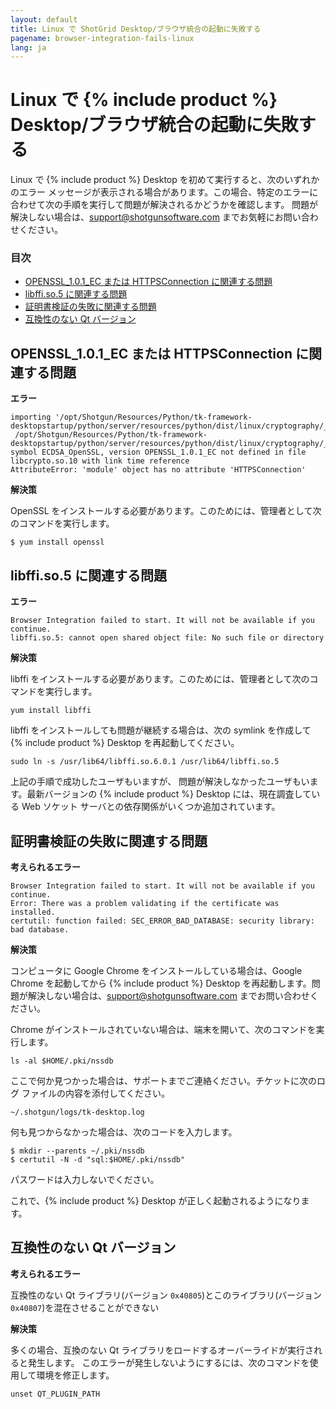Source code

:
 ```yaml
---
layout: default
title: Linux で ShotGrid Desktop/ブラウザ統合の起動に失敗する
pagename: browser-integration-fails-linux
lang: ja
---
```


# Linux で {% include product %} Desktop/ブラウザ統合の起動に失敗する

Linux で {% include product %} Desktop を初めて実行すると、次のいずれかのエラー メッセージが表示される場合があります。この場合、特定のエラーに合わせて次の手順を実行して問題が解決されるかどうかを確認します。
問題が解決しない場合は、support@shotgunsoftware.com までお気軽にお問い合わせください。

### 目次
- [OPENSSL_1.0.1_EC または HTTPSConnection に関連する問題](#openssl_101_ec-or-httpsconnection-related-issues)
- [libffi.so.5 に関連する問題](#libffiso5-related-issues)
- [証明書検証の失敗に関連する問題](#certificate-validation-failed-related-issues)
- [互換性のない Qt バージョン](#incompatible-qt-versions)

## OPENSSL_1.0.1_EC または HTTPSConnection に関連する問題

**エラー**

```
importing '/opt/Shotgun/Resources/Python/tk-framework-desktopstartup/python/server/resources/python/dist/linux/cryptography/_Cryptography_cffi_36a40ff0x2bad1bae.so':
 /opt/Shotgun/Resources/Python/tk-framework-desktopstartup/python/server/resources/python/dist/linux/cryptography/_Cryptography_cffi_36a40ff0x2bad1bae.so: symbol ECDSA_OpenSSL, version OPENSSL_1.0.1_EC not defined in file libcrypto.so.10 with link time reference
AttributeError: 'module' object has no attribute 'HTTPSConnection'
```

**解決策**

OpenSSL をインストールする必要があります。このためには、管理者として次のコマンドを実行します。

```
$ yum install openssl
```

## libffi.so.5 に関連する問題

**エラー**

```
Browser Integration failed to start. It will not be available if you continue.
libffi.so.5: cannot open shared object file: No such file or directory
```

**解決策**

libffi をインストールする必要があります。このためには、管理者として次のコマンドを実行します。

```
yum install libffi
```

libffi をインストールしても問題が継続する場合は、次の symlink を作成して {% include product %} Desktop を再起動してください。

```
sudo ln -s /usr/lib64/libffi.so.6.0.1 /usr/lib64/libffi.so.5
```

上記の手順で成功したユーザもいますが、 問題が解決しなかったユーザもいます。最新バージョンの {% include product %} Desktop には、現在調査している Web ソケット サーバとの依存関係がいくつか追加されています。

## 証明書検証の失敗に関連する問題

**考えられるエラー**

```
Browser Integration failed to start. It will not be available if you continue.
Error: There was a problem validating if the certificate was installed.
certutil: function failed: SEC_ERROR_BAD_DATABASE: security library: bad database.
```

**解決策**

コンピュータに Google Chrome をインストールしている場合は、Google Chrome を起動してから {% include product %} Desktop を再起動します。問題が解決しない場合は、support@shotgunsoftware.com までお問い合わせください。

Chrome がインストールされていない場合は、端末を開いて、次のコマンドを実行します。

```
ls -al $HOME/.pki/nssdb
```

ここで何か見つかった場合は、サポートまでご連絡ください。チケットに次のログ ファイルの内容を添付してください。

```
~/.shotgun/logs/tk-desktop.log
```

何も見つからなかった場合は、次のコードを入力します。

```
$ mkdir --parents ~/.pki/nssdb
$ certutil -N -d "sql:$HOME/.pki/nssdb"
```
パスワードは入力しないでください。

これで、{% include product %} Desktop が正しく起動されるようになります。

## 互換性のない Qt バージョン

**考えられるエラー**

互換性のない Qt ライブラリ(バージョン `0x40805`)とこのライブラリ(バージョン `0x40807`)を混在させることができない

**解決策**

多くの場合、互換のない Qt ライブラリをロードするオーバーライドが実行されると発生します。
このエラーが発生しないようにするには、次のコマンドを使用して環境を修正します。

```
unset QT_PLUGIN_PATH
```
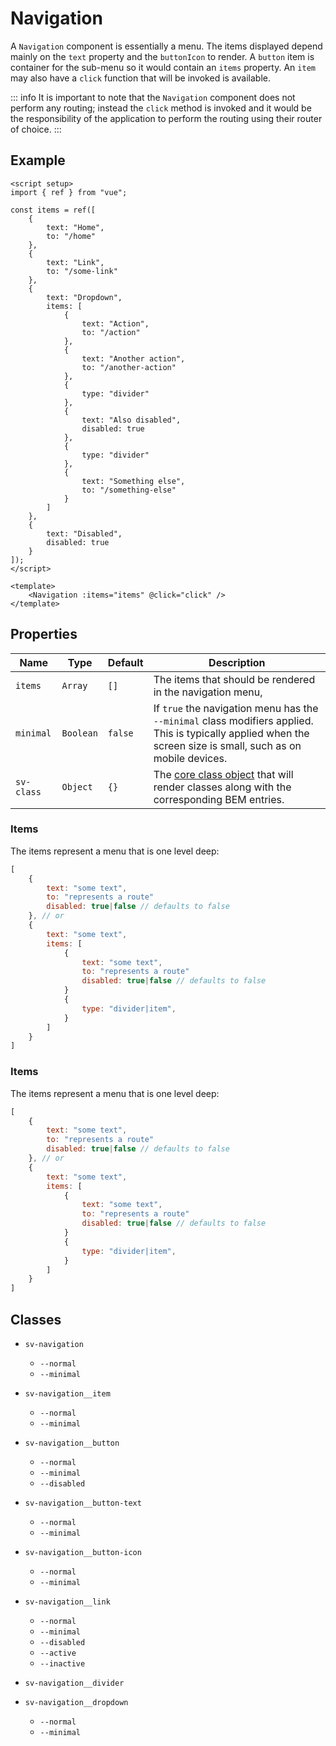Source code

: <script setup>
import { Alert, Navigation, Toggle } from "@/components";
import { ref } from "vue";

const items = ref([
    {
        text: "Home",
        to: "/home"
    },
    {
        text: "Link",
        to: "/some-link"
    },
    {
        text: "Dropdown",
        items: [
            {
                text: "Action",
                to: "/action"
            },
            {
                text: "Another action",
                to: "/another-action"
            },
            {
                type: "divider"
            },
            {
                text: "Also disabled",
                disabled: true
            },
            {
                type: "divider"
            },
            {
                text: "Something else",
                to: "/something-else"
            }
        ]
    },
    {
        text: "Disabled",
        disabled: true
    }
]);

const message = ref("You can click a navigation item to change this message.");
const minimal = ref(false);

const click = (item) => {
    message.value = `You clicked the "${item.text}" item that routes to "${item.to}".`;
}
</script>

# Navigation

A `Navigation` component is essentially a menu.  The items displayed depend mainly on the `text` property and the `buttonIcon` to render.  A `button` item is container for the sub-menu so it would contain an `items` property.  An `item` may also have a `click` function that will be invoked is available.

::: info
It is important to note that the `Navigation` component does not perform any routing; instead the `click` method is invoked and it would be the responsibility of the application to perform the routing using their router of choice.
:::

## Example

<Alert type="info" :message="message" class="mb-4" />

<Toggle v-model="minimal" label="Minimal?" :sv-class="{ 'sv-toggle': 'mb-2' }" />

<div class="sv-border border-gray-400">
<Navigation :items="items" :sv-class="{ 'sv-navigation__link': 'vt-doc-ignore' }" @click="click" :minimal="minimal" />
</div>

```vue
<script setup>
import { ref } from "vue";

const items = ref([
    {
        text: "Home",
        to: "/home"
    },
    {
        text: "Link",
        to: "/some-link"
    },
    {
        text: "Dropdown",
        items: [
            {
                text: "Action",
                to: "/action"
            },
            {
                text: "Another action",
                to: "/another-action"
            },
            {
                type: "divider"
            },
            {
                text: "Also disabled",
                disabled: true
            },
            {
                type: "divider"
            },
            {
                text: "Something else",
                to: "/something-else"
            }
        ]
    },
    {
        text: "Disabled",
        disabled: true
    }
]);
</script>

<template>
    <Navigation :items="items" @click="click" />
</template>
```

## Properties

| Name       | Type      | Default | Description                                                                                                                                                     |
| ---------- | --------- | ------- | --------------------------------------------------------------------------------------------------------------------------------------------------------------- |
| `items`    | `Array`   | `[]`    | The items that should be rendered in the navigation menu,                                                                                                       |
| `minimal`  | `Boolean` | `false` | If `true` the navigation menu has the `--minimal` class modifiers applied.  This is typically applied when the screen size is small, such as on mobile devices. |
| `sv-class` | `Object`  | `{}`    | The [core class object](/components/core-class) that will render classes along with the corresponding BEM entries.                                              |

### Items

The items represent a menu that is one level deep:

```js
[
    {
        text: "some text",
        to: "represents a route"
        disabled: true|false // defaults to false
    }, // or
    {
        text: "some text",
        items: [
            {
                text: "some text",
                to: "represents a route"
                disabled: true|false // defaults to false
            }
            {
                type: "divider|item",
            }
        ]
    }
]
```

### Items

The items represent a menu that is one level deep:

```js
[
    {
        text: "some text",
        to: "represents a route"
        disabled: true|false // defaults to false
    }, // or
    {
        text: "some text",
        items: [
            {
                text: "some text",
                to: "represents a route"
                disabled: true|false // defaults to false
            }
            {
                type: "divider|item",
            }
        ]
    }
]
```

## Classes

- `sv-navigation`
  - `--normal`
  - `--minimal`

- `sv-navigation__item`
  - `--normal`
  - `--minimal`

- `sv-navigation__button`
  - `--normal`
  - `--minimal`
  - `--disabled`

- `sv-navigation__button-text` 
  - `--normal`
  - `--minimal`

- `sv-navigation__button-icon`
  - `--normal`
  - `--minimal`

- `sv-navigation__link`
  - `--normal`
  - `--minimal`
  - `--disabled`
  - `--active`
  - `--inactive`

- `sv-navigation__divider`

- `sv-navigation__dropdown` 
  - `--normal`
  - `--minimal`
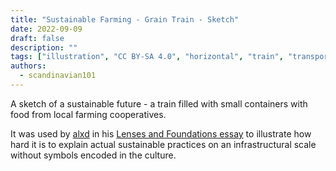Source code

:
 ```yaml
---
title: "Sustainable Farming - Grain Train - Sketch"
date: 2022-09-09
draft: false
description: ""
tags: ["illustration", "CC BY-SA 4.0", "horizontal", "train", "transportation", "farming"]
authors:
  - scandinavian101
---
```


A sketch of a sustainable future - a train filled with small containers with food from local farming cooperatives. 

It was used by [alxd](authors/alxd) in his [Lenses and Foundations essay](https://alxd.org/solarpunk-lenses-and-foundations.html) to illustrate how hard it is to explain actual sustainable practices on an infrastructural scale without symbols encoded in the culture.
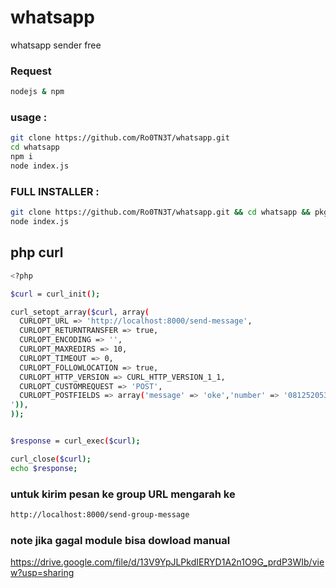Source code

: # whatsapp
whatsapp sender  free


### Request
```bash
nodejs & npm
```

### usage :
```bash
git clone https://github.com/Ro0TN3T/whatsapp.git
cd whatsapp
npm i
node index.js
```

### FULL INSTALLER :
```bash
git clone https://github.com/Ro0TN3T/whatsapp.git && cd whatsapp && pkg install yarn -y && yarn
node index.js
```
## php curl

```bash
<?php

$curl = curl_init();

curl_setopt_array($curl, array(
  CURLOPT_URL => 'http://localhost:8000/send-message',
  CURLOPT_RETURNTRANSFER => true,
  CURLOPT_ENCODING => '',
  CURLOPT_MAXREDIRS => 10,
  CURLOPT_TIMEOUT => 0,
  CURLOPT_FOLLOWLOCATION => true,
  CURLOPT_HTTP_VERSION => CURL_HTTP_VERSION_1_1,
  CURLOPT_CUSTOMREQUEST => 'POST',
  CURLOPT_POSTFIELDS => array('message' => 'oke','number' => '081252053793','file_dikirim'=> new CURLFILE('![image](https://github.com/Ro0TN3T/whatsapp/assets/46824241/b7c83664-e761-43d4-9624-ebd9f6ef5aae)
')),
));


$response = curl_exec($curl);

curl_close($curl);
echo $response;
```

### untuk kirim pesan ke group  URL mengarah ke
```bash
http://localhost:8000/send-group-message
```

### note jika gagal module bisa dowload manual 

https://drive.google.com/file/d/13V9YpJLPkdIERYD1A2n1O9G_prdP3WIb/view?usp=sharing

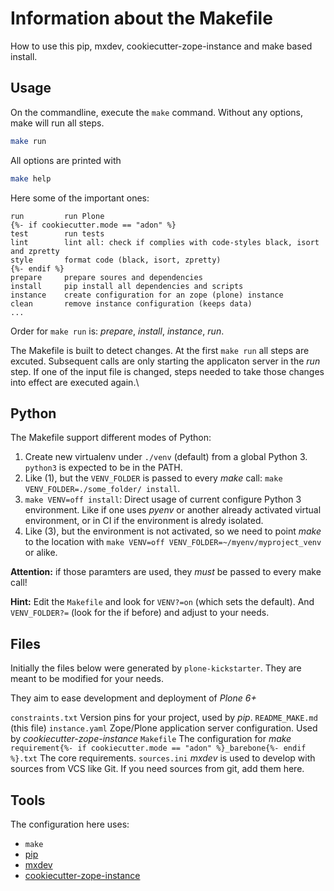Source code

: # Information about the Makefile

How to use this pip, mxdev, cookiecutter-zope-instance and make based install.

## Usage

On the commandline, execute the ``make`` command.
Without any options, make will run all steps.

```bash
make run
```

All options are printed with

```bash
make help
```

Here some of the important ones:

```text
run         run Plone
{%- if cookiecutter.mode == "adon" %}
test        run tests
lint        lint all: check if complies with code-styles black, isort and zpretty
style       format code (black, isort, zpretty)
{%- endif %}
prepare     prepare soures and dependencies
install     pip install all dependencies and scripts
instance    create configuration for an zope (plone) instance
clean       remove instance configuration (keeps data)
...
```

Order for ``make run`` is: *prepare*, *install*, *instance*, *run*.

The Makefile is built to detect changes.
At the first ``make run`` all steps are excuted.
Subsequent calls are only starting the applicaton server in the *run* step.
If one of the input file is changed, steps needed to take those changes into effect are executed again.\

## Python

The Makefile support different modes of Python:

1. Create new virtualenv under `./venv` (default) from a global Python 3. `python3` is expected to be in the PATH.
2. Like (1), but the `VENV_FOLDER` is passed to every *make* call: `make VENV_FOLDER=./some_folder/ install`.
3. `make VENV=off install`: Direct usage of current configure Python 3 environment.
   Like if one uses *pyenv* or another already activated virtual environment, or in CI if the environment is alredy isolated.
4. Like (3), but the environment is not activated, so we need to point *make* to the location with `make VENV=off VENV_FOLDER=~/myenv/myproject_venv` or alike.

**Attention:** if those paramters are used, they *must* be passed to every make call!

**Hint:** Edit the `Makefile` and look for `VENV?=on` (which sets the default). And `VENV_FOLDER?=` (look for the if before) and adjust to your needs.

## Files

Initially the files below were generated by `plone-kickstarter`.
They are meant to be modified for your needs.

They aim to ease development and deployment of *Plone 6+*

`constraints.txt`
    Version pins for your project, used by *pip*.
`README_MAKE.md`
    (this file)
`instance.yaml`
    Zope/Plone application server configuration. Used by *cookiecutter-zope-instance*
`Makefile`
    The configuration for *make*
`requirement{%- if cookiecutter.mode == "adon" %}_barebone{%- endif %}.txt`
    The core requirements.
`sources.ini`
    *mxdev* is used to develop with sources from VCS like Git.
    If you need sources from git, add them here.

## Tools

The configuration here uses:

- `make`
- [pip](https://pip.pypa.io/en/stable/)
- [mxdev](https://pypi.org/project/mxdev)
- [cookiecutter-zope-instance](https://github.com/bluedynamics/cookiecutter-zope-instance/)
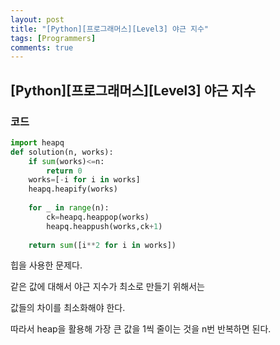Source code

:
 ```yaml
---
layout: post
title: "[Python][프로그래머스][Level3] 야근 지수"
tags: [Programmers]
comments: true
---
```


## [Python][프로그래머스][Level3] 야근 지수

### 코드

```python
import heapq
def solution(n, works):
    if sum(works)<=n:
        return 0
    works=[-i for i in works]
    heapq.heapify(works)
    
    for _ in range(n):
        ck=heapq.heappop(works)
        heapq.heappush(works,ck+1)
        
    return sum([i**2 for i in works])
```

힙을 사용한 문제다.

같은 값에 대해서 야근 지수가 최소로 만들기 위해서는

값들의 차이를 최소화해야 한다.

따라서 heap을 활용해 가장 큰 값을 1씩 줄이는 것을 n번 반복하면 된다. 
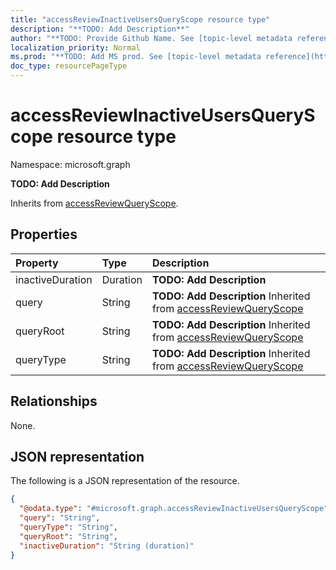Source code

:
 ```yaml
---
title: "accessReviewInactiveUsersQueryScope resource type"
description: "**TODO: Add Description**"
author: "**TODO: Provide Github Name. See [topic-level metadata reference](https://msgo.azurewebsites.net/add/document/guidelines/metadata.html#topic-level-metadata)**"
localization_priority: Normal
ms.prod: "**TODO: Add MS prod. See [topic-level metadata reference](https://msgo.azurewebsites.net/add/document/guidelines/metadata.html#topic-level-metadata)**"
doc_type: resourcePageType
---
```


# accessReviewInactiveUsersQueryScope resource type

Namespace: microsoft.graph



**TODO: Add Description**


Inherits from [accessReviewQueryScope](../resources/accessreviewqueryscope.md).

## Properties
|Property|Type|Description|
|:---|:---|:---|
|inactiveDuration|Duration|**TODO: Add Description**|
|query|String|**TODO: Add Description** Inherited from [accessReviewQueryScope](../resources/accessreviewqueryscope.md)|
|queryRoot|String|**TODO: Add Description** Inherited from [accessReviewQueryScope](../resources/accessreviewqueryscope.md)|
|queryType|String|**TODO: Add Description** Inherited from [accessReviewQueryScope](../resources/accessreviewqueryscope.md)|

## Relationships
None.

## JSON representation
The following is a JSON representation of the resource.
<!-- {
  "blockType": "resource",
  "@odata.type": "microsoft.graph.accessReviewInactiveUsersQueryScope"
}
-->
``` json
{
  "@odata.type": "#microsoft.graph.accessReviewInactiveUsersQueryScope",
  "query": "String",
  "queryType": "String",
  "queryRoot": "String",
  "inactiveDuration": "String (duration)"
}
```

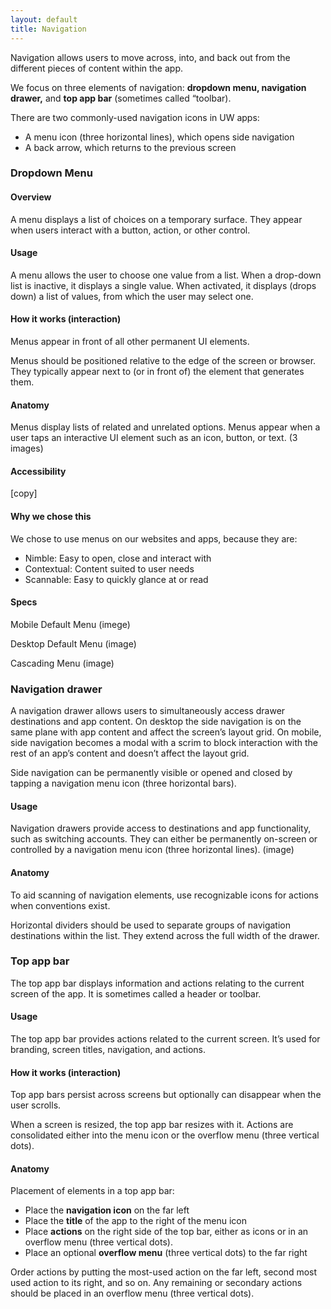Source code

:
 ```yaml
---
layout: default
title: Navigation
---
```

Navigation allows users to move across, into, and back out from the different pieces of content within the app.

We focus on three elements of navigation: **dropdown menu, navigation drawer,** and **top app bar** (sometimes called “toolbar).

There are two commonly-used navigation icons in UW apps:

+ A menu icon (three horizontal lines), which opens side navigation
+ A back arrow, which returns to the previous screen

### Dropdown Menu

#### Overview

A menu displays a list of choices on a temporary surface. They appear when users interact with a button, action, or other control.

#### Usage

A menu allows the user to choose one value from a list. When a drop-down list is inactive, it displays a single value. When activated, it displays (drops down) a list of values, from which the user may select one.

#### How it works (interaction)

Menus appear in front of all other permanent UI elements.

Menus should be positioned relative to the edge of the screen or browser. They typically appear next to (or in front of) the element that generates them.

#### Anatomy

Menus display lists of related and unrelated options. Menus appear when a user taps an interactive UI element such as an icon, button, or text.
(3 images)

#### Accessibility

\[copy]

#### Why we chose this

We chose to use menus on our websites and apps, because they are:

+ Nimble: Easy to open, close and interact with
+ Contextual: Content suited to user needs
+ Scannable: Easy to quickly glance at or read

#### Specs

Mobile Default Menu
(imege)

Desktop Default Menu
(image)

Cascading Menu
(image)


### Navigation drawer

A navigation drawer allows users to simultaneously access drawer destinations and app content. On desktop the side navigation is on the same plane with app content and affect the screen’s layout grid. On mobile, side navigation becomes a modal with a scrim to block interaction with the rest of an app’s content and doesn’t affect the layout grid.

Side navigation can be permanently visible or opened and closed by tapping a navigation menu icon (three horizontal bars).

#### Usage

Navigation drawers provide access to destinations and app functionality, such as switching accounts. They can either be permanently on-screen or controlled by a navigation menu icon (three horizontal lines).
(image)

#### Anatomy

To aid scanning of navigation elements, use recognizable icons for actions when conventions exist.

Horizontal dividers should be used to separate groups of navigation destinations within the list. They extend across the full width of the drawer.

### Top app bar

The top app bar displays information and actions relating to the current screen of the app. It is sometimes called a header or toolbar.

#### Usage

The top app bar provides actions related to the current screen. It’s used for branding, screen titles, navigation, and actions.

#### How it works (interaction)

Top app bars persist across screens but optionally can disappear when the user scrolls.

When a screen is resized, the top app bar resizes with it. Actions are consolidated either into the menu icon or the overflow menu (three vertical dots).

#### Anatomy

Placement of elements in a top app bar:

+ Place the **navigation icon** on the far left
+ Place the **title** of the app to the right of the menu icon
+ Place **actions** on the right side of the top bar, either as icons or in an overflow menu (three vertical dots).
+ Place an optional **overflow menu** (three vertical dots) to the far right

Order actions by putting the most-used action on the far left, second most used action to its right, and so on. Any remaining or secondary actions should be placed in an overflow menu (three vertical dots).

==================================================

Scan the data above for the word "layout" and report every line where it is found.

layout: default
layout: post
layout: default
A navigation drawer allows users to simultaneously access drawer destinations and app content. On desktop the side navigation is on the same plane with app content and affect the screen’s layout grid. On mobile, side navigation becomes a modal with a scrim to block interaction with the rest of an app’s content and doesn’t affect the layout grid.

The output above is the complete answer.